» Records provided
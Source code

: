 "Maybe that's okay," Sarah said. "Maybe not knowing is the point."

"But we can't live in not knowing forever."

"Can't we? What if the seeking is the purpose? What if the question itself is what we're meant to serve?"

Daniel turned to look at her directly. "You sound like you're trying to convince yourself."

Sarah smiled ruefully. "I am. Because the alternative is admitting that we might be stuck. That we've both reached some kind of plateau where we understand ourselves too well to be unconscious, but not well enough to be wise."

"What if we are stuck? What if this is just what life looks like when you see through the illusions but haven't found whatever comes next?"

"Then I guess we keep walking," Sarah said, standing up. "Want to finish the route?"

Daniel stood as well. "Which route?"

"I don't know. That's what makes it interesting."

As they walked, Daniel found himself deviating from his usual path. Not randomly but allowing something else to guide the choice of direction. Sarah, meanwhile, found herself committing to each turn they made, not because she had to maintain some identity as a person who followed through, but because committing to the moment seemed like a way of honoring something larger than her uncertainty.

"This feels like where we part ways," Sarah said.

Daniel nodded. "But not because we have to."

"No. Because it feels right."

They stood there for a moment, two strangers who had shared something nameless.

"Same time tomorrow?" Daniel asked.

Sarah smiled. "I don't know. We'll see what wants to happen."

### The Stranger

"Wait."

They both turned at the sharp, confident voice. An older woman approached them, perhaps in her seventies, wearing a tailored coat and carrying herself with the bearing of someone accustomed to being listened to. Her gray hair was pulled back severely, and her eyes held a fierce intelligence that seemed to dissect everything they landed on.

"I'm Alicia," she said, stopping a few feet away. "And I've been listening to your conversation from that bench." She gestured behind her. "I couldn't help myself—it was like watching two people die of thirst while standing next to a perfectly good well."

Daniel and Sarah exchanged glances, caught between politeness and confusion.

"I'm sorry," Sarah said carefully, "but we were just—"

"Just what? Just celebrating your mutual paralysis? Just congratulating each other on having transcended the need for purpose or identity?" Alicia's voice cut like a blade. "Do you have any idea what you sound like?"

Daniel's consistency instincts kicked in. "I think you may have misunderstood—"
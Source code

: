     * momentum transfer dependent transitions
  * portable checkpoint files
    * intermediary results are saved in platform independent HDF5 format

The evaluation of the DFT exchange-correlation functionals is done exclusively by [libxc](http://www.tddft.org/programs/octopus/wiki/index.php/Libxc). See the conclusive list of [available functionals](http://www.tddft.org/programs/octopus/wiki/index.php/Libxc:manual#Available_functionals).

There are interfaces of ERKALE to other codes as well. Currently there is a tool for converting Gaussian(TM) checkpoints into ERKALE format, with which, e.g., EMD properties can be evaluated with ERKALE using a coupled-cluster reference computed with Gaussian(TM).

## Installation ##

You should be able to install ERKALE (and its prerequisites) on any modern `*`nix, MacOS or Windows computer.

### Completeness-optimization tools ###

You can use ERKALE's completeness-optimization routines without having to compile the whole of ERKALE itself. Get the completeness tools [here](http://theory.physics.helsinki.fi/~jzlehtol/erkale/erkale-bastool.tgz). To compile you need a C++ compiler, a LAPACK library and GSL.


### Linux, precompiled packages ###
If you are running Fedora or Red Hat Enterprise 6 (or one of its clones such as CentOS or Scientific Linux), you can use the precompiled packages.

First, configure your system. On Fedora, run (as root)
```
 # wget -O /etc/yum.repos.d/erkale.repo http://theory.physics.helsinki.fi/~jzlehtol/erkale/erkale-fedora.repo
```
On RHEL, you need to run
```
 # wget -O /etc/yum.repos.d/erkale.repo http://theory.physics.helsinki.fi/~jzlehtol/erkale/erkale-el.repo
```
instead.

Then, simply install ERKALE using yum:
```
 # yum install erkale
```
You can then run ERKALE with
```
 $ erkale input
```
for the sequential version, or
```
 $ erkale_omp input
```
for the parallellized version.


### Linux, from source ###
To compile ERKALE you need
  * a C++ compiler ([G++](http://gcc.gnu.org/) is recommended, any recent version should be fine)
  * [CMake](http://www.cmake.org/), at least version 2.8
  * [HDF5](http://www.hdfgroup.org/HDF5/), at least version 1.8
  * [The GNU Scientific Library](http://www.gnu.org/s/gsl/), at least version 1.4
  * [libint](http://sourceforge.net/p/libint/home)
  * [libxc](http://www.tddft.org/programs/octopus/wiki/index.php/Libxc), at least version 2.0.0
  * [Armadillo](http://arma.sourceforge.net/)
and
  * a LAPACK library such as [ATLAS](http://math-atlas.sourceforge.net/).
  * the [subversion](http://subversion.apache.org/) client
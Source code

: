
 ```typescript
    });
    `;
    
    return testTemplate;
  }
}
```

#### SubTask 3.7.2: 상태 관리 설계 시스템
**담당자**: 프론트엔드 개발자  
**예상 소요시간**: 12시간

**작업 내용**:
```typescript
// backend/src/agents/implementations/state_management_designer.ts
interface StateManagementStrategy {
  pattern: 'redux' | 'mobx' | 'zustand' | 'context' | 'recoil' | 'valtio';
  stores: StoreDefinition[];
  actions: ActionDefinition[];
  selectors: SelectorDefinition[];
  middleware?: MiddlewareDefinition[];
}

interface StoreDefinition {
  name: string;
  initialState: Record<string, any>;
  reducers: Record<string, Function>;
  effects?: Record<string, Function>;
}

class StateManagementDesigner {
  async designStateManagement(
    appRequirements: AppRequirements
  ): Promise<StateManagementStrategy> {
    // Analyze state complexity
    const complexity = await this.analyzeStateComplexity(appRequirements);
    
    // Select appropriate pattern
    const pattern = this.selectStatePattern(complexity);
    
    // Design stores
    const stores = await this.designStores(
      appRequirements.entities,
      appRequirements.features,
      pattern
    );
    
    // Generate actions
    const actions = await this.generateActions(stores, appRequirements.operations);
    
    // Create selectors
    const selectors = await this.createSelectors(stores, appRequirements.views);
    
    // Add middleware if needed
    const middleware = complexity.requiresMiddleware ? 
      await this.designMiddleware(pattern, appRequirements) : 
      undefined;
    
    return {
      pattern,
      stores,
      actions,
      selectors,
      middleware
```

» What is expected
Could you filter the entries above for lines holding the string "Scientific" and copy them?

» Written solution
If you are running Fedora or Red Hat Enterprise 6 (or one of its clones such as CentOS or Scientific Linux), you can use the precompiled packages.
  * [The GNU Scientific Library](http://www.gnu.org/s/gsl/), at least version 1.4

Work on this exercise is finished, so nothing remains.